Monday, December 20, 2010

On Academic Dishonesty and Other Fun Things

While I've been away, the semester ended. I got all of my grading done, turned in all of my assignments, saw my students' final grades, saw my own final grades, and have been relaxing since in Memphis with Jordan  and his family. 

I also had my very first experience with catching academic dishonesty as a teaching assistant, prompting me to look back on my own academic history and experiences with plagiarism and other forms of academic dishonesty.

Cheating (at school) is not uncommon. I once had a student come to me in the writing center with a "research paper" composed entirely of un-cited quotes strung together one after the other, with minimal discussion or original thought. When I asked the student (an adult student in the business masters program at my undergraduate institution) what she was thinking in crafting such an obviously plagiarized document, she simply responded by giving me a confused look. "Isn't this how you do a research paper?"

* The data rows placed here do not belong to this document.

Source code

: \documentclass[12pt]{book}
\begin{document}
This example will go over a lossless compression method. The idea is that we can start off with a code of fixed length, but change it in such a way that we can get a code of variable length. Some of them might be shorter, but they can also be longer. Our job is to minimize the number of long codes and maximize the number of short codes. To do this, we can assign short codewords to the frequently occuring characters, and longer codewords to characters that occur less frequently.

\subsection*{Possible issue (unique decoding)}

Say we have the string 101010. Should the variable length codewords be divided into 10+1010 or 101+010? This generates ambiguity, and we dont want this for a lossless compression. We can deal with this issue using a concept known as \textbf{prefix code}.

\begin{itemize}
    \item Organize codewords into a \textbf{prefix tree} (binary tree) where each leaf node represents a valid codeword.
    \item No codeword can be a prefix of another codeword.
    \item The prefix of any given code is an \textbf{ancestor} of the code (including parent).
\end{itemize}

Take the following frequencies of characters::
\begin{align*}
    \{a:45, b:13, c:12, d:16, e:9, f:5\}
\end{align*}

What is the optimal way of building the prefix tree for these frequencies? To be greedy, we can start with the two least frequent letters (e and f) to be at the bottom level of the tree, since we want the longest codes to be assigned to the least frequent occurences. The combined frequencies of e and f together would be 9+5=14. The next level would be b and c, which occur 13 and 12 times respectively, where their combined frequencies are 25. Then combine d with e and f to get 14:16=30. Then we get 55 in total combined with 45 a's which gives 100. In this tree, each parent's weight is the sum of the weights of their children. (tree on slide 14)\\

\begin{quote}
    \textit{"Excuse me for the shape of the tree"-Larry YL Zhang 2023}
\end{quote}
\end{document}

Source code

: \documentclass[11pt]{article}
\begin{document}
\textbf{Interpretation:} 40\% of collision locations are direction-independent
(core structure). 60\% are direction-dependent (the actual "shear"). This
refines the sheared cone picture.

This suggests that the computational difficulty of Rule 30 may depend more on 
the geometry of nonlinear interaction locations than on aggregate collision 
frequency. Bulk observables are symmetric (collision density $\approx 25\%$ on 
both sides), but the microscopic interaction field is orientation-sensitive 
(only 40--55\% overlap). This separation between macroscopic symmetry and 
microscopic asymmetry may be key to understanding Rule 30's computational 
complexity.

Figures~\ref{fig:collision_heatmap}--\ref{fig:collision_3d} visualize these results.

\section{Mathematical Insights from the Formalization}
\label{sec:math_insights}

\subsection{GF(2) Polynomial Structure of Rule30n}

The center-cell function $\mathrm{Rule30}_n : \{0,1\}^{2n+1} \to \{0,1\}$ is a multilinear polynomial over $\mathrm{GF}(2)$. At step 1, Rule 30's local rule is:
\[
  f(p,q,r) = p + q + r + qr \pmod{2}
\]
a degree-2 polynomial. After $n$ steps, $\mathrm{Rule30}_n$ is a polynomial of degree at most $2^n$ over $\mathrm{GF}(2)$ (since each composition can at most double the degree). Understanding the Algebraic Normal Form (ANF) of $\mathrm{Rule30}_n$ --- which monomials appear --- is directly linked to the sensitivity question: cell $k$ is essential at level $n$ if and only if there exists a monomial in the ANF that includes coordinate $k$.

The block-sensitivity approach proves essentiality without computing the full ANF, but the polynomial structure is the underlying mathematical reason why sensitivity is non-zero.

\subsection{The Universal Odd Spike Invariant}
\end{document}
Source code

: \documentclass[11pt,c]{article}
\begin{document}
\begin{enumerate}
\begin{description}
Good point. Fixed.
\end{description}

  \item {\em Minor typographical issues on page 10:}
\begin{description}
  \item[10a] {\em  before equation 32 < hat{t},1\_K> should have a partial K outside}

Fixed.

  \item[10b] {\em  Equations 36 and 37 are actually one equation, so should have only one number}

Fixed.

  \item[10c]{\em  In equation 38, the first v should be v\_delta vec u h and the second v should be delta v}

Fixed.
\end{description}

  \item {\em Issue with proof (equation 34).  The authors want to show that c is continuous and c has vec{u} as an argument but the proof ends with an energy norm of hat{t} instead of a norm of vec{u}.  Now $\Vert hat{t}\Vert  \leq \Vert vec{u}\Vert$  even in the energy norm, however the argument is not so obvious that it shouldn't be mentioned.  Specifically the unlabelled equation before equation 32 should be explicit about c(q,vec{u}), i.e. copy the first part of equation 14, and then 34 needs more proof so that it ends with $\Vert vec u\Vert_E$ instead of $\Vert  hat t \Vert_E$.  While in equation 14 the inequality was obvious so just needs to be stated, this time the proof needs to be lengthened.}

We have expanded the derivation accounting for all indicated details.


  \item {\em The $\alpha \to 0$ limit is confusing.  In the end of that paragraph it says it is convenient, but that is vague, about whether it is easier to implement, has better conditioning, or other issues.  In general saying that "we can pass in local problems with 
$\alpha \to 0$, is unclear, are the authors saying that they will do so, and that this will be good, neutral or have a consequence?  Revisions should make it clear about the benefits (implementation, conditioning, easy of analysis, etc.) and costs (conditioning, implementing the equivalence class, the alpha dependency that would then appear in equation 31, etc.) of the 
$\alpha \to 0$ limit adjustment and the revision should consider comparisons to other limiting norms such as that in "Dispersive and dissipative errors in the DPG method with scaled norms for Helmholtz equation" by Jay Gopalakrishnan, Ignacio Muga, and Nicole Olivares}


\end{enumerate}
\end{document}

Extreme example that this is, the nature of academic dishonesty still seems to be misunderstood. Students think that they can get away with passing off another's thoughts for his or her own on a minor assignment. Parents think it's okay to write their teenager's papers for him or her. Friends in study groups have little to no qualms about copying each other's answers. I know. In my academic career, I've been confronted with all of these situations. 

Academic dishonesty is still dishonest. While I understand that many don't consider school to be "the real world," no one can argue that school isn't, at the least, a foundation for students who will one day, as adults, enter the real world. Dishonesty is dishonesty, whether you're stealing supplies from work, fudging the numbers so that you can line your own pockets, or googling "thomas jefferson" to save time on an assignment.

That student in the master's program was a businessperson, taking someone else's ideas, not giving credit and offering them as her own! In the corporate world, stealing a coworker's project and pretending that it's yours may have more concrete and disastrous results, but it's no less ethical than stealing someone else's paper. Besides, it's bad practice - if you can't do your own research paper in school, how can you trust yourself with your own work and projects in your career? 

This may come off as preachy, but it's born from years as a student, as a writing center tutor, as a teaching assistant, and, perhaps most importantly, good strong Catholic guilt. 

Happy Christmas break to students everywhere!